Records provided Start Marker

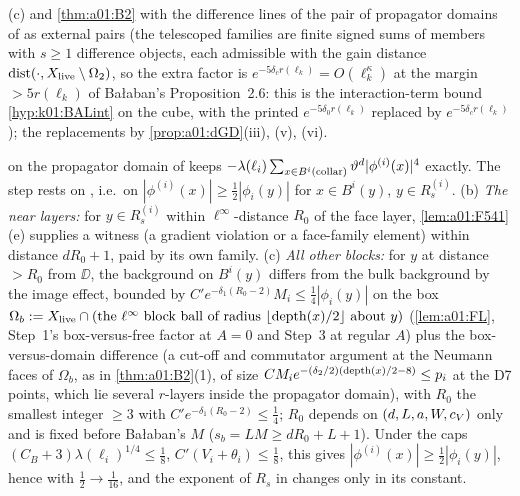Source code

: \begin{description}[leftmargin=1.5em,style=nextline]
\item[{D6 (expansion to order $\bar n$, cumulants, removal of the interaction from $\Lambda_7^c$; \cite[(2.22)--(2.28), Prop.~2.6]{Ba2})}] (c) and \cref{thm:a01:B2} with the difference lines of the pair of propagator domains of \cite[Prop.~2.6]{Ba2} as external pairs (the telescoped families are finite signed sums of members with $s\ge1$ difference objects, each admissible with the gain distance $\dist(\cdot,\Xl\setminus\Omega_2)$, so the extra factor is $e^{-5\delta_cr(\ell_k)}=O(\ell_k^{\kappa})$ at the margin $>5r(\ell_k)$ of Ba{\l}aban's Proposition~2.6: this is the interaction-term bound \cref{hyp:k01:BALint} on the cube, with the printed $e^{-5\delta_0r(\ell_k)}$ replaced by $e^{-5\delta_cr(\ell_k)}$); the replacements \cite[(2.108)--(2.115)]{Ba2} by \cref{prop:a01:dGD}(iii), (v), (vi).
\item[{D7 (the collar quartic; \cite[Prop.~2.1, (2.57), (2.79)]{Ba2})}]  on the propagator domain of \cite[(2.56)]{Ba2} keeps $-\lambda(\ell_i)\sum_{x\in B^i(\mathrm{collar})}\vth^d|\phi^{(i)}(x)|^4$ exactly. The step \cite[(2.79)]{Ba2} rests on \cite[(2.65)]{Ba2}, i.e.\ on $|\phi^{(i)}(x)|\ge\frac12|\phi_i(y)|$ for $x\in B^i(y)$, $y\in R_s^{(i)}$. (b) \emph{The near layers:} for $y\in R_s^{(i)}$ within $\ell^\infty$-distance $R_0$ of the face layer, \cref{lem:a01:F541}(e) supplies a witness (a gradient violation or a face-family element) within distance $dR_0+1$, paid by its own family. (c) \emph{All other blocks:} for $y$ at distance $>R_0$ from $\DD$, the background on $B^i(y)$ differs from the bulk background by the image effect, bounded by $C'e^{-\delta_1(R_0-2)}M_i\le\frac14|\phi_i(y)|$ on the box $\Omega_b\defeq\Xl\cap(\text{the }\ell^\infty\text{ block ball of radius }\lfloor\dep(x)/2\rfloor\text{ about }y)$ (\cref{lem:a01:FL}, Step~1's box-versus-free factor at $A=0$ and Step~3 at regular $A$) plus the box-versus-domain difference (a cut-off and commutator argument at the Neumann faces of $\Omega_b$, as in \cref{thm:a01:B2}(1), of size $CM_ie^{-(\delta_2/2)(\dep(x)/2-8)}\le p_i$ at the D7 points, which lie several $r$-layers inside the propagator domain), with $R_0$ the smallest integer $\ge3$ with $C'e^{-\delta_1(R_0-2)}\le\frac14$; $R_0$ depends on $(d,L,a,\Wt,c_V)$ only and is fixed before Ba{\l}aban's $M$ ($s_b=LM\ge dR_0+L+1$). Under the caps $(C_B+3)\lambda(\ell_i)^{1/4}\le\frac18$, $C'(V_i+\theta_i)\le\frac18$, this gives $|\phi^{(i)}(x)|\ge\frac12|\phi_i(y)|$, hence \cite[(2.79)]{Ba2} with $\frac12\to\frac1{16}$, and the exponent of $R_s$ in \cite[(3.41)]{Ba2} changes only in its constant.

\end{description}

Records provided End Marker

- [Task prompt]: Repeat the listing word for word. Leave images out.

- [Completed exercise]:
Source code

: \begin{description}[leftmargin=1.5em,style=nextline]
\item[{D6 (expansion to order $\bar n$, cumulants, removal of the interaction from $\Lambda_7^c$; \cite[(2.22)--(2.28), Prop.~2.6]{Ba2})}] (c) and \cref{thm:a01:B2} with the difference lines of the pair of propagator domains of \cite[Prop.~2.6]{Ba2} as external pairs (the telescoped families are finite signed sums of members with $s\ge1$ difference objects, each admissible with the gain distance $\dist(\cdot,\Xl\setminus\Omega_2)$, so the extra factor is $e^{-5\delta_cr(\ell_k)}=O(\ell_k^{\kappa})$ at the margin $>5r(\ell_k)$ of Ba{\l}aban's Proposition~2.6: this is the interaction-term bound \cref{hyp:k01:BALint} on the cube, with the printed $e^{-5\delta_0r(\ell_k)}$ replaced by $e^{-5\delta_cr(\ell_k)}$); the replacements \cite[(2.108)--(2.115)]{Ba2} by \cref{prop:a01:dGD}(iii), (v), (vi).
\item[{D7 (the collar quartic; \cite[Prop.~2.1, (2.57), (2.79)]{Ba2})}]  on the propagator domain of \cite[(2.56)]{Ba2} keeps $-\lambda(\ell_i)\sum_{x\in B^i(\mathrm{collar})}\vth^d|\phi^{(i)}(x)|^4$ exactly. The step \cite[(2.79)]{Ba2} rests on \cite[(2.65)]{Ba2}, i.e.\ on $|\phi^{(i)}(x)|\ge\frac12|\phi_i(y)|$ for $x\in B^i(y)$, $y\in R_s^{(i)}$. (b) \emph{The near layers:} for $y\in R_s^{(i)}$ within $\ell^\infty$-distance $R_0$ of the face layer, \cref{lem:a01:F541}(e) supplies a witness (a gradient violation or a face-family element) within distance $dR_0+1$, paid by its own family. (c) \emph{All other blocks:} for $y$ at distance $>R_0$ from $\DD$, the background on $B^i(y)$ differs from the bulk background by the image effect, bounded by $C'e^{-\delta_1(R_0-2)}M_i\le\frac14|\phi_i(y)|$ on the box $\Omega_b\defeq\Xl\cap(\text{the }\ell^\infty\text{ block ball of radius }\lfloor\dep(x)/2\rfloor\text{ about }y)$ (\cref{lem:a01:FL}, Step~1's box-versus-free factor at $A=0$ and Step~3 at regular $A$) plus the box-versus-domain difference (a cut-off and commutator argument at the Neumann faces of $\Omega_b$, as in \cref{thm:a01:B2}(1), of size $CM_ie^{-(\delta_2/2)(\dep(x)/2-8)}\le p_i$ at the D7 points, which lie several $r$-layers inside the propagator domain), with $R_0$ the smallest integer $\ge3$ with $C'e^{-\delta_1(R_0-2)}\le\frac14$; $R_0$ depends on $(d,L,a,\Wt,c_V)$ only and is fixed before Ba{\l}aban's $M$ ($s_b=LM\ge dR_0+L+1$). Under the caps $(C_B+3)\lambda(\ell_i)^{1/4}\le\frac18$, $C'(V_i+\theta_i)\le\frac18$, this gives $|\phi^{(i)}(x)|\ge\frac12|\phi_i(y)|$, hence \cite[(2.79)]{Ba2} with $\frac12\to\frac1{16}$, and the exponent of $R_s$ in \cite[(3.41)]{Ba2} changes only in its constant.

\end{description}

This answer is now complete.